Good things in larger airmail packages

I never sought out or read underground music press when I was growing up. I was fortunate (and maybe lazy enough) to depend on a circle of friends who constantly introduced me to alternative music they had found. Shout outs to Nicole from the middle school years; and Jennie, Amy, Becky, Claudia, Pete, and Jon from the high school years... But I realized that information about alternative music came from fragile sources like fanzines and imported magazines, and the people who made the efforts to produce, distribute and read those publications must be admired.

These days, I follow a modest collection of music blogs in an attempt to maintain my awareness. (If you are a blog reader and haven't discovered the joys of a feeder like Bloglines.com, hie thee directly there; it makes it infinitely easier to monitor all your sources.) What I want out of these blogs and their writers is essentially the same thing those fanzines would have provided: ground-level music lovers writing about artists and music that I probably wouldn't discover on my own.

Sure, I'll read album reviews on line, published by editorial boards of music journalists. But I'd rather read a gushy, emotional paragraph by a blogger who speaks from personal love as much as critical insight. It feels more like my younger experiences of receiving a cherished 12'' single on loan from one of my friends who breathlessly insisted that I had to hear it. The boon of all the technology we've amassed in the past few decades is that now my gushy friends are all over the planet, and artists who previously would have labored in the isolation of their local community are now exposed to the world.

My newest example of the fruits of the e-fanzines comes from the annals of Good Weather For Airstrikes, whose geographic origin I don't even know.
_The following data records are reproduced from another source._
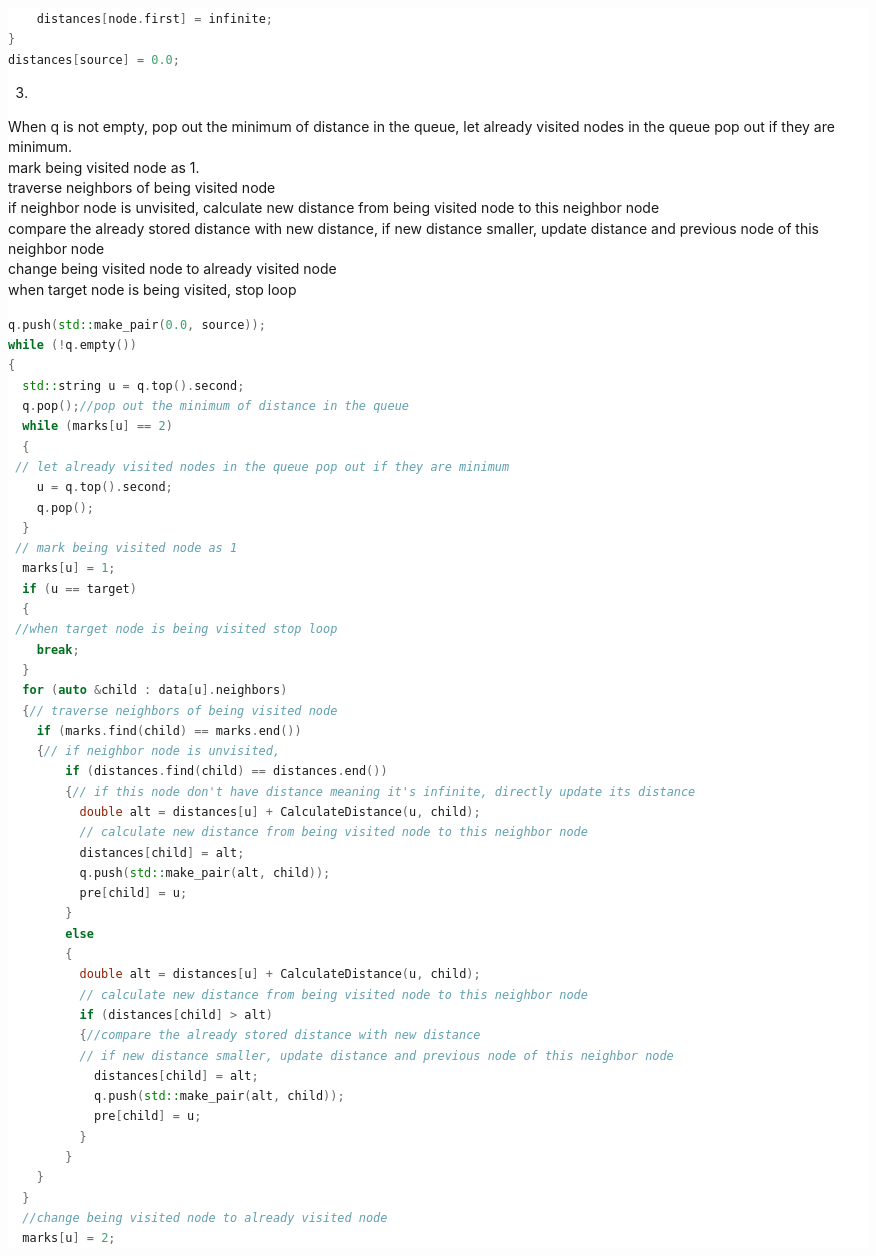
 ```c++
    distances[node.first] = infinite;
}
distances[source] = 0.0;
```
3. 
When q is not empty, 
pop out the minimum of distance in the queue, let already visited nodes in the queue pop out if they are minimum.\
mark being visited node as 1.\
traverse neighbors of being visited node\
if neighbor node is unvisited, calculate new distance from being visited node to this neighbor node\
compare the already stored distance with new distance, if new distance smaller, update distance and previous node of this neighbor node\
change being visited node to already visited node\
when target node is being visited, stop loop
```c++
q.push(std::make_pair(0.0, source));
while (!q.empty())
{
  std::string u = q.top().second;
  q.pop();//pop out the minimum of distance in the queue
  while (marks[u] == 2)
  {
 // let already visited nodes in the queue pop out if they are minimum
    u = q.top().second;
    q.pop();
  }
 // mark being visited node as 1
  marks[u] = 1;
  if (u == target)
  {
 //when target node is being visited stop loop
    break;
  }
  for (auto &child : data[u].neighbors)
  {// traverse neighbors of being visited node 
    if (marks.find(child) == marks.end())
    {// if neighbor node is unvisited,
        if (distances.find(child) == distances.end())
        {// if this node don't have distance meaning it's infinite, directly update its distance
          double alt = distances[u] + CalculateDistance(u, child);
          // calculate new distance from being visited node to this neighbor node
          distances[child] = alt;
          q.push(std::make_pair(alt, child));
          pre[child] = u;
        }
        else
        {
          double alt = distances[u] + CalculateDistance(u, child);
          // calculate new distance from being visited node to this neighbor node
          if (distances[child] > alt)
          {//compare the already stored distance with new distance
          // if new distance smaller, update distance and previous node of this neighbor node 
            distances[child] = alt;
            q.push(std::make_pair(alt, child));
            pre[child] = u;
          }
        }
    }
  }
  //change being visited node to already visited node
  marks[u] = 2;
```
Derek has introduced me to Lykke Li, and her cooly contagious single 'Little bit', and I have been grateful for the past few days, during which I have probably listened to the song fifty times.

Of course I recommend that you should check out Lykke Li, and see her perfect video for the song, but my real point is more general. There's always talk about how the internet has cheapened journalistic discourse by allowing anyone to report, opine and exhort to a global audience. I suppose that may be true. Fortunately the internet has also enriched and expanded communities of enthusiasm about countless interests. The fanzine has gone global. That must be a good thing.